### TASK REQUIREMENTS
Would you transcribe exactly the lines from the beginning of the records below through the line with "casts to float.", both included, omitting the pictures?

#### DATASET CONTENT

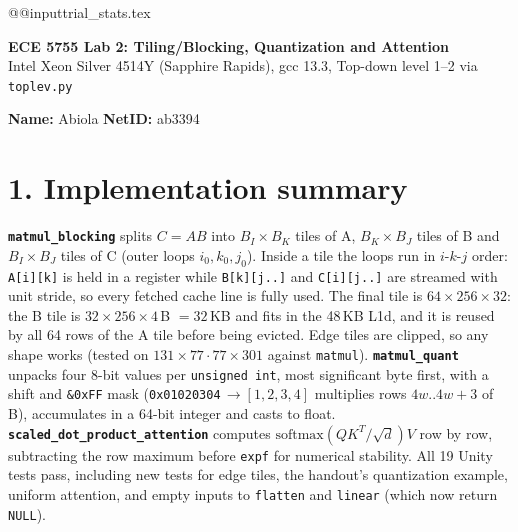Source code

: \documentclass[10pt]{article}
\begin{document}
\csname @@input\endcsname trial_stats.tex
\begin{center}
{\Large\textbf{ECE 5755 Lab 2: Tiling/Blocking, Quantization and Attention}}\\[1pt]
\small Intel Xeon Silver 4514Y (Sapphire Rapids), gcc 13.3, Top-down level 1--2 via \texttt{toplev.py}
\end{center}
\textbf{Name:} Abiola \hfill \textbf{NetID:} ab3394

\section*{1. Implementation summary}
\textbf{\texttt{matmul\_blocking}} splits $C=AB$ into $B_I\times B_K$ tiles of A, $B_K\times B_J$ tiles of B and $B_I\times B_J$ tiles of C (outer loops $i_0,k_0,j_0$). Inside a tile the loops run in $i$-$k$-$j$ order: \texttt{A[i][k]} is held in a register while \texttt{B[k][j..]} and \texttt{C[i][j..]} are streamed with unit stride, so every fetched cache line is fully used. The final tile is $64\times256\times32$: the B tile is $32\times256\times4$\,B $=32$\,KB and fits in the 48\,KB L1d, and it is reused by all 64 rows of the A tile before being evicted. Edge tiles are clipped, so any shape works (tested on $131\times77 \cdot 77\times301$ against \texttt{matmul}).
\textbf{\texttt{matmul\_quant}} unpacks four 8-bit values per \texttt{unsigned int}, most significant byte first, with a shift and \texttt{\&0xFF} mask (\texttt{0x01020304}$\,\to[1,2,3,4]$ multiplies rows $4w..4w{+}3$ of B), accumulates in a 64-bit integer and casts to float.
\textbf{\texttt{scaled\_dot\_product\_attention}} computes $\mathrm{softmax}(QK^T/\sqrt{d})V$ row by row, subtracting the row maximum before \texttt{expf} for numerical stability. All 19 Unity tests pass, including new tests for edge tiles, the handout's quantization example, uniform attention, and empty inputs to \texttt{flatten} and \texttt{linear} (which now return \texttt{NULL}).
\end{document}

########

### ANSWER TO THE EXERCISE
Source code

: \documentclass[10pt]{article}
\begin{document}
\csname @@input\endcsname trial_stats.tex
\begin{center}
{\Large\textbf{ECE 5755 Lab 2: Tiling/Blocking, Quantization and Attention}}\\[1pt]
\small Intel Xeon Silver 4514Y (Sapphire Rapids), gcc 13.3, Top-down level 1--2 via \texttt{toplev.py}
\end{center}
\textbf{Name:} Abiola \hfill \textbf{NetID:} ab3394

\section*{1. Implementation summary}
\textbf{\texttt{matmul\_blocking}} splits $C=AB$ into $B_I\times B_K$ tiles of A, $B_K\times B_J$ tiles of B and $B_I\times B_J$ tiles of C (outer loops $i_0,k_0,j_0$). Inside a tile the loops run in $i$-$k$-$j$ order: \texttt{A[i][k]} is held in a register while \texttt{B[k][j..]} and \texttt{C[i][j..]} are streamed with unit stride, so every fetched cache line is fully used. The final tile is $64\times256\times32$: the B tile is $32\times256\times4$\,B $=32$\,KB and fits in the 48\,KB L1d, and it is reused by all 64 rows of the A tile before being evicted. Edge tiles are clipped, so any shape works (tested on $131\times77 \cdot 77\times301$ against \texttt{matmul}).
\textbf{\texttt{matmul\_quant}} unpacks four 8-bit values per \texttt{unsigned int}, most significant byte first, with a shift and \texttt{\&0xFF} mask (\texttt{0x01020304}$\,\to[1,2,3,4]$ multiplies rows $4w..4w{+}3$ of B), accumulates in a 64-bit integer and casts to float.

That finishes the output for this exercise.